*Exercise directions:*
Copy exactly the lines of the records below, and only those lines, beginning with the line that contains "Skill: Feature Engineering, Data" and ending with the line that contains "## Eduation".

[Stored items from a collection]
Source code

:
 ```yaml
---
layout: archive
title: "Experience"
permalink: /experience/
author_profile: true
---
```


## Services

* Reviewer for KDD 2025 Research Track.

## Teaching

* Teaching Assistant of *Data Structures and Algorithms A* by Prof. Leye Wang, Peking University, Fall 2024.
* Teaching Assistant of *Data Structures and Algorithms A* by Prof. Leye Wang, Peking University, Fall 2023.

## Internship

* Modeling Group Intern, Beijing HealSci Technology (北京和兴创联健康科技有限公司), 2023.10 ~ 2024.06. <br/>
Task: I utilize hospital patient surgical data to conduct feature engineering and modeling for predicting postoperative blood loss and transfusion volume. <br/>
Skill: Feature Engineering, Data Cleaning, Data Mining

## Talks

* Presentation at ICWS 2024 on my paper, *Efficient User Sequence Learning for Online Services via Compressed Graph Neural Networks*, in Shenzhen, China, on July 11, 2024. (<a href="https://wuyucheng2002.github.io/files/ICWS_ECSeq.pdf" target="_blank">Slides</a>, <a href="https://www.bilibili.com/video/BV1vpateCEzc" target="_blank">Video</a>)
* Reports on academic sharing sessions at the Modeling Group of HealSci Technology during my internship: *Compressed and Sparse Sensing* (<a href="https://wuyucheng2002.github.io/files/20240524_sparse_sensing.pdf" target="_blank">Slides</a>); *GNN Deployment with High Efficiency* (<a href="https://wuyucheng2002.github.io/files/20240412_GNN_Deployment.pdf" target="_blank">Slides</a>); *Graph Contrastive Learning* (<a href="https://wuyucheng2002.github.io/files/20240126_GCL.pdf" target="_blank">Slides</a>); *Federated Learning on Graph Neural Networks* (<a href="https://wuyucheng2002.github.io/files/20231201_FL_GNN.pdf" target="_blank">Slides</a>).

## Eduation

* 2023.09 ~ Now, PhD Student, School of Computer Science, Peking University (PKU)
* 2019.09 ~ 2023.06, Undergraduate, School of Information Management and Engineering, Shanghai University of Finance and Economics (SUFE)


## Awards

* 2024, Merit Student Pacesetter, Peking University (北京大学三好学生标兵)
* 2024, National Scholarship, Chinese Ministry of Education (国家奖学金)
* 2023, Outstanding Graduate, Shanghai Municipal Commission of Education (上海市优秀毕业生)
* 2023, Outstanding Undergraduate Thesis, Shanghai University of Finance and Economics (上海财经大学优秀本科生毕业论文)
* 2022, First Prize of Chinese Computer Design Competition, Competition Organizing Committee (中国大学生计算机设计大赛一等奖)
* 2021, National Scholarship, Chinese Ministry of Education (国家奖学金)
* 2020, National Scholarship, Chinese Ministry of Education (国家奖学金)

*Written reply:*
Skill: Feature Engineering, Data Cleaning, Data Mining

## Talks

* Presentation at ICWS 2024 on my paper, *Efficient User Sequence Learning for Online Services via Compressed Graph Neural Networks*, in Shenzhen, China, on July 11, 2024. (<a href="https://wuyucheng2002.github.io/files/ICWS_ECSeq.pdf" target="_blank">Slides</a>, <a href="https://www.bilibili.com/video/BV1vpateCEzc" target="_blank">Video</a>)
* Reports on academic sharing sessions at the Modeling Group of HealSci Technology during my internship: *Compressed and Sparse Sensing* (<a href="https://wuyucheng2002.github.io/files/20240524_sparse_sensing.pdf" target="_blank">Slides</a>); *GNN Deployment with High Efficiency* (<a href="https://wuyucheng2002.github.io/files/20240412_GNN_Deployment.pdf" target="_blank">Slides</a>); *Graph Contrastive Learning* (<a href="https://wuyucheng2002.github.io/files/20240126_GCL.pdf" target="_blank">Slides</a>); *Federated Learning on Graph Neural Networks* (<a href="https://wuyucheng2002.github.io/files/20231201_FL_GNN.pdf" target="_blank">Slides</a>).

## Eduation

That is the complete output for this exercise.